Ese camino no es fácil ni gratuito. Pilar deja claro que en 14 Kilómetros la ayuda no es automática ni eterna. “Aquí el compromiso es mutuo”, afirma. Si una persona se esfuerza, estudia, respeta las normas y aprovecha la oportunidad, la asociación le da todo lo que sus capacidades le permitan en el momento: comida, techo, medicación, orientación. Pero si se desvía, si no cumple, si no responde con trabajo o respeto, el apoyo se retira. No como castigo, sino como norma de funcionamiento.
La asociación funciona exclusivamente con voluntarios y se financia gracias a más de 200 socios y donaciones de entidades como la Fundación la Caixa, Mapfre, AMA o el Banco de Alimentos. “Con eso pagamos pisos, comida, medicamentos…”, detalla Pilar.
España es tierra de migrantes
Mari Luz, abogada de Cruz Roja con más de 25 años de experiencia, habla con serenidad, pero con la autoridad de quien ha visto mucho. “He trabajado con personas de todas las nacionalidades. Son gente tranquila, que ha sufrido mucho para llegar y solo quiere una oportunidad”. En los centros de acogida donde trabajó, con más de 80 personas conviviendo, apenas había conflictos. “Y cuando estábamos en barrios con alta población migrante, nunca hubo problemas con la policía ni entre comunidades”, recuerda.
Según Mari Luz, el trato que reciben los inmigrantes por parte de las autoridades varía mucho según su origen: “a los ucranianos se les ha tratado mejor que a los afganos; a los subsaharianos con algo más de paciencia; pero a los marroquíes y argelinos, con mucho recelo”. Cree que los medios y ciertos partidos alimentan prejuicios que no se sostienen con la realidad: “Se difunden bulos y discursos de odio que influyen mucho en la opinión pública”.

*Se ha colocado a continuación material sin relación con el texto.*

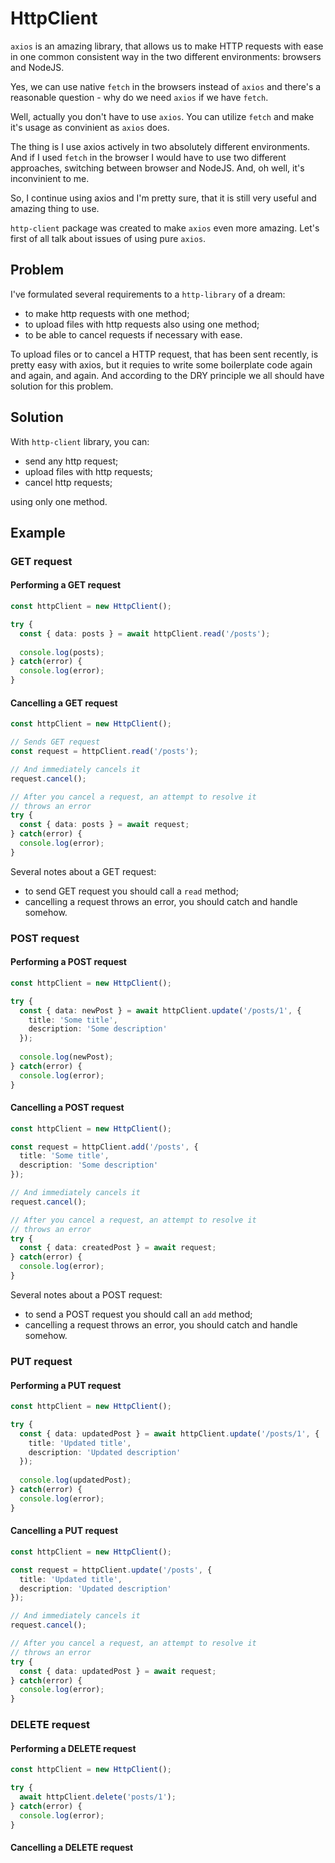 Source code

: # HttpClient

`axios` is an amazing library, that allows us to make HTTP requests with ease in one common consistent way in the two different environments: browsers and NodeJS. 

Yes, we can use native `fetch` in the browsers instead of `axios` and there's a reasonable question - why do we need `axios` if we have `fetch`.

Well, actually you don't have to use `axios`. You can utilize `fetch` and make it's usage as convinient as `axios` does.

The thing is I use axios actively in two absolutely different environments. And if I used `fetch` in the browser I would have to use two different approaches, switching between browser and NodeJS. And, oh well, it's inconvinient to me.

So, I continue using axios and I'm pretty sure, that it is still very useful and amazing thing to use.

`http-client` package was created to make `axios` even more amazing. Let's first of all talk about issues of using pure `axios`.

## Problem

I've formulated several requirements to a `http-library` of a dream:
- to make http requests with one method;
- to upload files with http requests also using one method;
- to be able to cancel requests if necessary with ease.

To upload files or to cancel a HTTP request, that has been sent recently, is pretty easy with axios, but it requies to write some boilerplate code again and again, and again. And according to the DRY principle we all should have solution for this problem. 

## Solution

With `http-client` library, you can:

- send any http request;
- upload files with http requests;
- cancel http requests;

using only one method.

## Example

### GET request

#### Performing a GET request

```typescript
const httpClient = new HttpClient();

try {
  const { data: posts } = await httpClient.read('/posts');
  
  console.log(posts);
} catch(error) {
  console.log(error);
}
```

#### Cancelling a GET request

```typescript
const httpClient = new HttpClient();

// Sends GET request
const request = httpClient.read('/posts');

// And immediately cancels it
request.cancel();

// After you cancel a request, an attempt to resolve it 
// throws an error
try {
  const { data: posts } = await request;
} catch(error) {
  console.log(error);
}
```

Several notes about a GET request:

- to send GET request you should call a `read` method;
- cancelling a request throws an error, you should catch and handle somehow.

### POST request

#### Performing a POST request

```typescript
const httpClient = new HttpClient();

try {
  const { data: newPost } = await httpClient.update('/posts/1', { 
    title: 'Some title', 
    description: 'Some description' 
  });
  
  console.log(newPost);
} catch(error) {
  console.log(error);
}
```

#### Cancelling a POST request

```typescript
const httpClient = new HttpClient();

const request = httpClient.add('/posts', { 
  title: 'Some title', 
  description: 'Some description' 
});

// And immediately cancels it
request.cancel();

// After you cancel a request, an attempt to resolve it 
// throws an error
try {
  const { data: createdPost } = await request;
} catch(error) {
  console.log(error);
}
```

Several notes about a POST request:

- to send a POST request you should call an `add` method;
- cancelling a request throws an error, you should catch and handle somehow.

### PUT request

#### Performing a PUT request

```typescript
const httpClient = new HttpClient();

try {
  const { data: updatedPost } = await httpClient.update('/posts/1', { 
    title: 'Updated title', 
    description: 'Updated description' 
  });
  
  console.log(updatedPost);
} catch(error) {
  console.log(error);
}
```

#### Cancelling a PUT request

```typescript
const httpClient = new HttpClient();

const request = httpClient.update('/posts', { 
  title: 'Updated title', 
  description: 'Updated description' 
});

// And immediately cancels it
request.cancel();

// After you cancel a request, an attempt to resolve it 
// throws an error
try {
  const { data: updatedPost } = await request;
} catch(error) {
  console.log(error);
}
```

### DELETE request

#### Performing a DELETE request

```typescript
const httpClient = new HttpClient();

try {
  await httpClient.delete('posts/1');
} catch(error) {
  console.log(error);
}
```

#### Cancelling a DELETE request




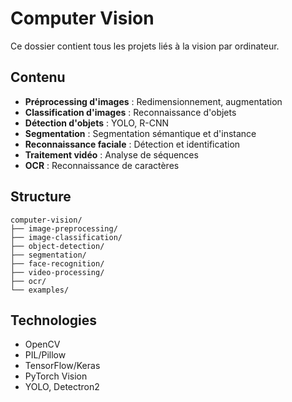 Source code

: # Computer Vision

Ce dossier contient tous les projets liés à la vision par ordinateur.

## Contenu

- **Préprocessing d'images** : Redimensionnement, augmentation
- **Classification d'images** : Reconnaissance d'objets
- **Détection d'objets** : YOLO, R-CNN
- **Segmentation** : Segmentation sémantique et d'instance
- **Reconnaissance faciale** : Détection et identification
- **Traitement vidéo** : Analyse de séquences
- **OCR** : Reconnaissance de caractères

## Structure

```
computer-vision/
├── image-preprocessing/
├── image-classification/
├── object-detection/
├── segmentation/
├── face-recognition/
├── video-processing/
├── ocr/
└── examples/
```

## Technologies

- OpenCV
- PIL/Pillow
- TensorFlow/Keras
- PyTorch Vision
- YOLO, Detectron2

Ella lo tiene claro: “España ha sido siempre un país de emigrantes. Tras la Guerra Civil, miles se fueron a Venezuela, México o Argentina. Allá fueron bien recibidos e integrados. ¿Por qué aquí no podemos hacer lo mismo?”. A esto se suma otra contradicción: se critica la inmigración irregular, pero en muchos sectores son precisamente esas personas las que sostienen la economía. “Yo he visto auténticos casos de explotación laboral, y nadie habla de eso”, concluye.